Bizim evlatlarımız , sizin fil sahanızda daha ne kadar çimen olmaya devam edecek?

Tuğrul Paşa
09-30-2011, 13:42
Türkiye'de büyük bir çoğunluk mutsuz ve umutsuz...

Sorunlar kısır döngü içinde taça atılıyor.Sorun çözmek bir yana, her geçen gün sorunlar büyüyüp insanlar daha da huzursuz bir hale geliyor.Hiç kimse bu vb sorunların çözülmesini istemiyor gibi bir görüntü daha fazla resmedilmekte...

Son 30 yılda her sınıfın kendine has özelliklerini barındıran ideolojik ve rant içeren yeni yeni Ruhban sınıfları icat ediliyor.Kimse bunun farkında değil ama sade masum vatandaş artık bunun cidden farkında olduğu gibi dünden daha fazla bugün sorguluyor...

Beyaz Türkler; Cumhuriyetin kuruluşundan önce başlayıp bu güne bile taşıdıkları Ruhban sınıfları sayesinde siyasi iktidar ve paraya kavuşup her daim gücü ellerinde tutmayı kısmen başarabildiler.Bu gün ise hala perdenin arkasında bu güçlerini ısrarla devam ettirip başka bir sınıfa güçlerini hala devretmişler değil...

Beyaz Kürtler; Masum halkların sanki bir tek kendi sınıfları Cumhuriyet döneminde baskı ve zulüm gördükleri iddiasıyla mağdur politikaların sayesinde bir takım yeni kavramları icat ederek onlarda bambaşka Ruhban sınıfları tahsis ettiler. Oligarşik Kemalist Burjuva ile kah antlaşma yaparak, kah gizli ittifaklar yaparak masum ve mağdur Kürt milletinin hakları üzerinden kendilerine devasa siyasi ve ticari egemenlik kurmak suretiyle geçmişin güya intikamını alırcasına doymak bilmeden rant ve paraya kavuşturdular...
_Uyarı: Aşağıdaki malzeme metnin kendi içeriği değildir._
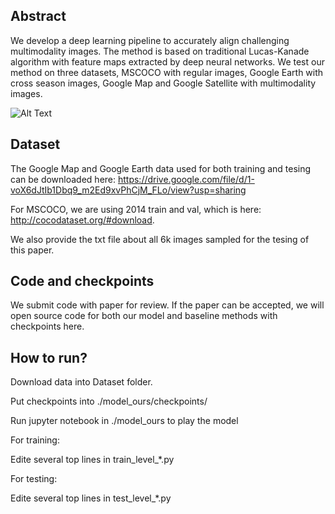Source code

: ## Abstract

 We develop a deep learning pipeline to accurately align challenging multimodality images. The method is based on traditional Lucas-Kanade algorithm with feature maps extracted by deep neural networks. We test our method on three datasets, MSCOCO with regular images, Google Earth with cross season images, Google Map and Google Satellite with multimodality images.
 


![Alt Text](https://github.com/ProjectTempForReview/Deep-Homography-via-Lifting-Lucas-Kanade-Method/blob/master/demo.gif)

## Dataset
The Google Map and Google Earth data used for both training and tesing can be downloaded here: 
https://drive.google.com/file/d/1-voX6dJtIb1Dbq9_m2Ed9xvPhCjM_FLo/view?usp=sharing


For MSCOCO, we are using 2014 train and val, which is here:
http://cocodataset.org/#download.

We also provide the txt file about all 6k images sampled for the tesing of this paper.

## Code and checkpoints

We submit code with paper for review. If the paper can be accepted, we will open source code for both our model and baseline methods with checkpoints here.

## How to run? 

Download data into Dataset folder.

Put checkpoints into ./model_ours/checkpoints/

Run jupyter notebook in ./model_ours to play the model

For training:
 
 Edite several top lines in train_level_*.py

For testing:

 Edite several top lines in test_level_*.py
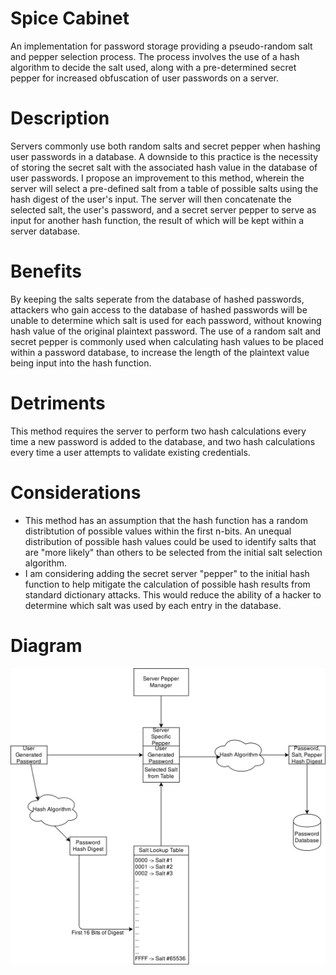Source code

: # Spice Cabinet
An implementation for password storage providing a pseudo-random salt and pepper selection process. The process involves the use of a hash algorithm to decide the salt used, along with a pre-determined secret pepper for increased obfuscation of user passwords on a server.
# Description
Servers commonly use both random salts and secret pepper when hashing user passwords in a database. A downside to this practice is the necessity of storing the secret salt with the associated hash value in the database of user passwords. I propose an improvement to this method, wherein the server will select a pre-defined salt from a table of possible salts using the hash digest of the user's input. The server will then concatenate the selected salt, the user's password, and a secret server pepper to serve as input for another hash function, the result of which will be kept within a server database.
# Benefits
By keeping the salts seperate from the database of hashed passwords, attackers who gain access to the database of hashed passwords will be unable to determine which salt is used for each password, without knowing hash value of the original plaintext password. The use of a random salt and secret pepper is commonly used when calculating hash values to be placed within a password database, to increase the length of the plaintext value being input into the hash function.
# Detriments
This method requires the server to perform two hash calculations every time a new password is added to the database, and two hash calculations every time a user attempts to validate existing credentials.
# Considerations
- This method has an assumption that the hash function has a random distribtution of possible values within the first n-bits. An unequal distribution of possible hash values could be used to identify salts that are "more likely" than others to be selected from the initial salt selection algorithm.
- I am considering adding the secret server "pepper" to the initial hash function to help mitigate the calculation of possible hash results from standard dictionary attacks. This would reduce the ability of a hacker to determine which salt was used by each entry in the database.

# Diagram
![Spice Cabinet](spice-cabinet.png)
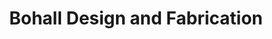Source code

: ---
title: "Bohall Design and Fabrication"
url: /indianapolis/bohall-design-and-fabrication/
shop: Möbel
---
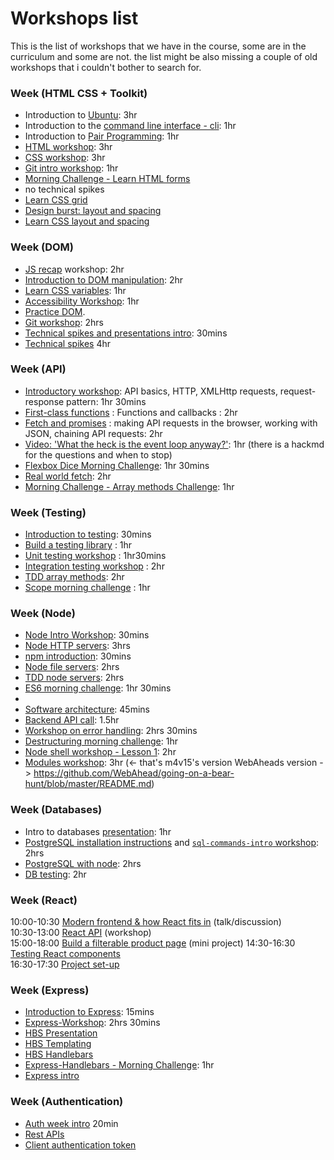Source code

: # Workshops list

This is the list of workshops that we have in the course, some are in the curriculum and some are not.
the list might be also missing a couple of old workshops that i couldn't bother to search for.

### Week (HTML CSS + Toolkit)

- Introduction to [Ubuntu](https://github.com/WebAhead/ubuntu-intro/): 3hr
- Introduction to the [command line interface - cli](https://github.com/WebAhead/cli-intro): 1hr
- Introduction to [Pair Programming](./pair-programming.md): 1hr
- [HTML workshop](https://github.com/WebAhead/html-workshop/): 3hr
- [CSS workshop](https://github.com/WebAhead/css-workshop/): 3hr
- [Git intro workshop](https://docs.google.com/presentation/d/1mu0WhcOG9poJrLlHmWV7ix2dNrFSYWw3BkpjbY0D0gE/edit?usp=sharing): 1hr
- [Morning Challenge - Learn HTML forms](https://github.com/oliverjam/learn-html-forms/)
- no technical spikes
- [Learn CSS grid](https://github.com/bobbysebolao/learn-css-grid)
- [Design burst: layout and spacing](http://facresources.com/slides/design-burst-week2.html#/)
- [Learn CSS layout and spacing](https://github.com/bobbysebolao/learn-css-flexbox)

### Week (DOM)

- [JS recap](https://github.com/WebAhead/js-recap) workshop: 2hr
- [Introduction to DOM manipulation](./dom-intro.md): 2hr
- [Learn CSS variables](https://github.com/WebAhead/master-reference/blob/master/coursebook/week-2/dom-manipulation-ws.md): 1hr
- [Accessibility Workshop](https://github.com/foundersandcoders/web-accessibility/blob/master/putting-yourself-in-someone-elses-shoes.md): 1hr
- [Practice DOM](https://github.com/WebAhead/practice-dom).
- [Git workshop](https://github.com/foundersandcoders/git-workflow-workshop-for-two): 2hrs
- [Technical spikes and presentations intro](https://founders-and-coders.gitbook.io/coursebook/student-handbook/spikes): 30mins 
- [Technical spikes](https://hackmd.io/@EwoSz9j0TESPquoLzQMY_w/S11XEHoC8) 4hr

### Week (API)

- [Introductory workshop](https://github.com/shiryz/api-workshop): API basics, HTTP, XMLHttp requests, request-response pattern: 1hr 30mins
- [First-class functions](https://github.com/oliverjam/first-class-functions) : Functions and callbacks : 2hr
- [Fetch and promises](https://github.com/oliverjam/learn-fetch/) : making API requests in the browser, working with JSON, chaining API requests: 2hr
- [Video: 'What the heck is the event loop anyway?'](https://www.youtube.com/watch?v=8aGhZQkoFbQ&t=5s): 1hr (there is a hackmd for the questions and when to stop)
- [Flexbox Dice Morning Challenge](https://github.com/smarthutza/flexbox-workshop): 1hr 30mins
- [Real world fetch](https://github.com/oliverjam/real-world-fetch): 2hr
- [Morning Challenge - Array methods Challenge](https://github.com/WebAhead/array-methods): 1hr

### Week (Testing)
- [Introduction to testing](https://docs.google.com/presentation/d/1t9iD7JpWQsCu3tlb7fSojiu4ypKbyOZkeX87ZK-MUhY/edit?usp=sharing): 30mins
- [Build a testing library](https://github.com/oliverjam/learn-testing/) : 1hr
- [Unit testing workshop](https://github.com/oliverjam/learn-unit-testing) : 1hr30mins
- [Integration testing workshop](https://github.com/oliverjam/learn-integration-testing) : 2hr
- [TDD array methods](https://github.com/oliverjam/tdd-array-methods): 2hr
- [Scope morning challenge](https://github.com/oliverjam/js-scope-challenge) : 1hr

### Week (Node)
- [Node Intro Workshop](https://github.com/oliverjam/node-introduction): 30mins
- [Node HTTP servers](https://github.com/oliverjam/node-http-server): 3hrs
- [npm introduction](https://github.com/foundersandcoders/npm-introduction): 30mins
- [Node file servers](https://github.com/oliverjam/node-file-server): 2hrs
- [TDD node servers](https://github.com/foundersandcoders/ws-tdd-node-server): 2hrs
- [ES6 morning challenge](./morning-challenge-day-2.md): 1hr 30mins
- 
- [Software architecture](https://github.com/WebAhead/Workshop-Software-Architecture-Design/blob/master/README.md): 45mins
- [Backend API call](https://github.com/foundersandcoders/mc-request-module-workshop): 1.5hr
- [Workshop on error handling](https://github.com/oliverjam/learn-node-error-handling): 2hrs 30mins
- [Destructuring morning challenge](https://github.com/oliverjam/learn-destructuring): 1hr
- [Node shell workshop - Lesson 1](https://github.com/foundersandcoders/Node-Shell-Workshop/blob/master/LESSON1.md): 2hr
- [Modules workshop](https://github.com/m4v15/going-on-a-bear-hunt): 3hr (<- that's m4v15's version WebAheads version -> https://github.com/WebAhead/going-on-a-bear-hunt/blob/master/README.md)

### Week (Databases)

- Intro to databases [presentation](https://docs.google.com/presentation/d/1Mvj4VgXKCRW0rvFZxMu1Tqv4QISGN5fL-WQQ2S869Yc/edit?usp=sharing): 1hr
- [PostgreSQL installation instructions](https://github.com/macintoshhelper/learn-sql/blob/master/postgresql/setup.md) and [`sql-commands-intro` workshop](https://github.com/foundersandcoders/sql-commands-intro/): 2hrs
- [PostgreSQL with node](https://github.com/oliverjam/learn-node-postgres): 2hrs
- [DB testing](https://github.com/oliverjam/learn-database-testing): 2hr


### Week (React)

10:00-10:30 [Modern frontend & how React fits in](https://hackmd.io/@EwoSz9j0TESPquoLzQMY_w/HJXKYu0QU#/) (talk/discussion)  
10:30-13:00 [React API](https://github.com/oliverjam/learn-react) (workshop)  
15:00-18:00 [Build a filterable product page](https://github.com/oliverjam/react-food-workshop) (mini project) 
14:30-16:30 [Testing React components](https://github.com/oliverjam/learn-react-testing)  
16:30-17:30 [Project set-up](https://github.com/foundersandcoders/react-week/blob/master/project.md)  

### Week (Express)

- [Introduction to Express](https://github.com/foundersandcoders/introduction-to-express): 15mins
- [Express-Workshop](https://github.com/foundersandcoders/express-workshop): 2hrs 30mins
- [HBS Presentation](https://docs.google.com/presentation/d/1AHAMQxpudl0zwwR2yADIoB7Luf58urJpKaqqTb1dhu0/edit?usp=sharing)
- [HBS Templating](https://github.com/WebAhead/templating)
- [HBS Handlebars](https://github.com/m4v15/country-express)
- [Express-Handlebars - Morning Challenge](https://github.com/foundersandcoders/express-handlebars-challenge): 1hr
- [Express intro](https://github.com/oliverjam/express-intro)

### Week (Authentication)
- [Auth week intro](https://docs.google.com/presentation/d/1RjM9IouH_Xj2xYM0XkkBczxDiERBjZx6piBv4wP2w3U/edit#slide=id.p50) 20min
- [Rest APIs](https://github.com/oliverjam/learn-rest-apis)
- [Client authentication token](https://github.com/WebAhead/client-token-auth)
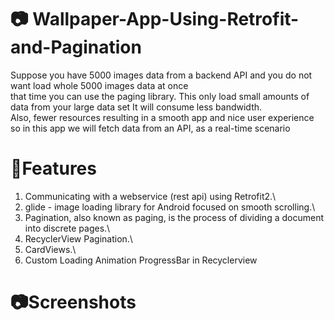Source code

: # 📷 Wallpaper-App-Using-Retrofit-and-Pagination

Suppose you have 5000 images data from a backend API and you do not want load whole 5000 images data at once\
that time you can use the paging library. This only load small amounts of data from your large data set It will consume less bandwidth.\
Also, fewer resources resulting in a smooth app and nice user experience\
so in this app we will fetch data from an API, as a real-time scenario

# 📲Features
1. Communicating with a webservice (rest api) using Retrofit2.\
2. glide - image loading library for Android focused on smooth scrolling.\
3. Pagination, also known as paging, is the process of dividing a document into discrete pages.\
4. RecyclerView Pagination.\
5. CardViews.\
6. Custom Loading Animation ProgressBar in Recyclerview

# 📷Screenshots


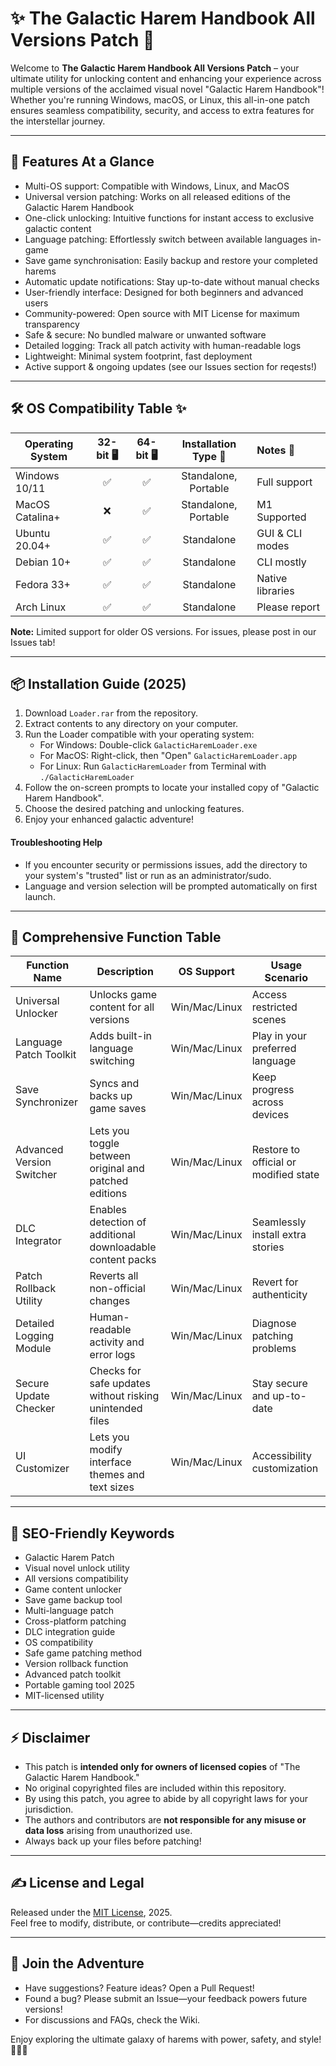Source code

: # ✨ The Galactic Harem Handbook All Versions Patch 🌌

Welcome to **The Galactic Harem Handbook All Versions Patch** – your ultimate utility for unlocking content and enhancing your experience across multiple versions of the acclaimed visual novel "Galactic Harem Handbook"! Whether you're running Windows, macOS, or Linux, this all-in-one patch ensures seamless compatibility, security, and access to extra features for the interstellar journey.

---

## 🚀 Features At a Glance

* Multi-OS support: Compatible with Windows, Linux, and MacOS  
* Universal version patching: Works on all released editions of the Galactic Harem Handbook  
* One-click unlocking: Intuitive functions for instant access to exclusive galactic content  
* Language patching: Effortlessly switch between available languages in-game  
* Save game synchronisation: Easily backup and restore your completed harems  
* Automatic update notifications: Stay up-to-date without manual checks  
* User-friendly interface: Designed for both beginners and advanced users  
* Community-powered: Open source with MIT License for maximum transparency  
* Safe & secure: No bundled malware or unwanted software  
* Detailed logging: Track all patch activity with human-readable logs  
* Lightweight: Minimal system footprint, fast deployment  
* Active support & ongoing updates (see our Issues section for reqests!)  

---

## 🛠️ OS Compatibility Table ✨

| Operating System | 32-bit 🖥️ | 64-bit 🖥️ | Installation Type 🚀 | Notes 📒         |
|------------------|:---------:|:---------:|:-------------------:|:-----------------|
| Windows 10/11    |   ✅      |    ✅     | Standalone, Portable | Full support     |
| MacOS Catalina+  |   ❌      |    ✅     | Standalone, Portable | M1 Supported     |
| Ubuntu 20.04+    |   ✅      |    ✅     | Standalone           | GUI & CLI modes  |
| Debian 10+       |   ✅      |    ✅     | Standalone           | CLI mostly       |
| Fedora 33+       |   ✅      |    ✅     | Standalone           | Native libraries |
| Arch Linux       |   ✅      |    ✅     | Standalone           | Please report    |

**Note:** Limited support for older OS versions. For issues, please post in our Issues tab!

---

## 📦 Installation Guide (2025)

1. Download `Loader.rar` from the repository.
2. Extract contents to any directory on your computer.
3. Run the Loader compatible with your operating system:
   - For Windows: Double-click `GalacticHaremLoader.exe`
   - For MacOS: Right-click, then "Open" `GalacticHaremLoader.app`
   - For Linux: Run `GalacticHaremLoader` from Terminal with `./GalacticHaremLoader`
4. Follow the on-screen prompts to locate your installed copy of "Galactic Harem Handbook".
5. Choose the desired patching and unlocking features.
6. Enjoy your enhanced galactic adventure!

#### Troubleshooting Help

* If you encounter security or permissions issues, add the directory to your system's "trusted" list or run as an administrator/sudo.
* Language and version selection will be prompted automatically on first launch.

---

## 💫 Comprehensive Function Table

| Function Name              | Description                                                   | OS Support        | Usage Scenario                          |
|---------------------------|---------------------------------------------------------------|-------------------|-----------------------------------------|
| Universal Unlocker        | Unlocks game content for all versions                         | Win/Mac/Linux     | Access restricted scenes                |
| Language Patch Toolkit    | Adds built-in language switching                              | Win/Mac/Linux     | Play in your preferred language         |
| Save Synchronizer         | Syncs and backs up game saves                                | Win/Mac/Linux     | Keep progress across devices            |
| Advanced Version Switcher | Lets you toggle between original and patched editions         | Win/Mac/Linux     | Restore to official or modified state   |
| DLC Integrator            | Enables detection of additional downloadable content packs    | Win/Mac/Linux     | Seamlessly install extra stories        |
| Patch Rollback Utility    | Reverts all non-official changes                             | Win/Mac/Linux     | Revert for authenticity                 |
| Detailed Logging Module   | Human-readable activity and error logs                       | Win/Mac/Linux     | Diagnose patching problems              |
| Secure Update Checker     | Checks for safe updates without risking unintended files      | Win/Mac/Linux     | Stay secure and up-to-date              |
| UI Customizer             | Lets you modify interface themes and text sizes              | Win/Mac/Linux     | Accessibility customization             |

---

## 📝 SEO-Friendly Keywords

* Galactic Harem Patch  
* Visual novel unlock utility  
* All versions compatibility  
* Game content unlocker  
* Save game backup tool  
* Multi-language patch  
* Cross-platform patching  
* DLC integration guide  
* OS compatibility  
* Safe game patching method  
* Version rollback function  
* Advanced patch toolkit  
* Portable gaming tool 2025  
* MIT-licensed utility

---

## ⚡ Disclaimer

- This patch is **intended only for owners of licensed copies** of "The Galactic Harem Handbook."  
- No original copyrighted files are included within this repository.  
- By using this patch, you agree to abide by all copyright laws for your jurisdiction.
- The authors and contributors are **not responsible for any misuse or data loss** arising from unauthorized use.
- Always back up your files before patching!

---

## ✍️ License and Legal

Released under the [MIT License](https://opensource.org/license/mit/), 2025.  
Feel free to modify, distribute, or contribute—credits appreciated!

---

## 🌠 Join the Adventure

* Have suggestions? Feature ideas? Open a Pull Request!
* Found a bug? Please submit an Issue—your feedback powers future versions!
* For discussions and FAQs, check the Wiki.

Enjoy exploring the ultimate galaxy of harems with power, safety, and style! 🚀🌺💫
Beyaz Muhafazakarlar yada Bayaz Dindarlar; Cumhuriyet dönemi ve sonrasında en çok baskı ve zulmü bu topluluğun gördüğünü artık sağır sultan bile bilmektedir.Çok partili siyasal hayatımızda İktidarda her daim kendi görüşlerine yakın hükümetler merkezi iktidarda olsa da, asla muktedir olamadılar.Hasbelkadar muhafazakar ve dindar (sayılabilecek yada en yakın diyelim) x bir parti iktidara geldiğinde onlarda ilk önce kendi özellerine mahsus çok farklı Ruhban sınıfları meydana getirip siyasi ve ticari egemenliğe soyunmakta diğerlerinden geri kalmadıklarını ispat ettiler.Halbuki Din ve Dinin emirleri her şeyden önemliydi onlar için ama o öncelikte göreceli iktidara kavuşunca tercih sıralamasında malesef arka sıralara kadar düşmüştü...

Birde ,yukarıda saydığım bu üç grubun dışında birde devşirme ve kriptolar var ki; onlar hedeflerinden bir santim bile sapmadan geçmişte ve bugün konumlarını muhafaza ediyorlar...

Yukarıda bu 3 grubun Ruhban sınıflarını, sizler,bizler yada bir başkaları (kimse artık) Anadolu'nun saf ve masum evlatları olarak; Hakk'ın sesi , Adalet'in dağıtılması , özgürlüklerin paylaşımı ve hakk'a uygun hakkaniyetle birlikte eşit paylaşım esasına dayanarak eşit halkların müreffeh yaşaması, birinin diğerine kullukta üstün olmadığı ilkelere manzumesi olarak değiştiremezsek bu topraklarda hiç bir sorun çözülmez.Çünkü bu vb sorunlar çözüldükçe yukarıdaki 3 yada 4 Ruhban sınıfının tarumar olacağını en çok o sınıfsal haklara sahip kendinden menkul zevat bilmektedir...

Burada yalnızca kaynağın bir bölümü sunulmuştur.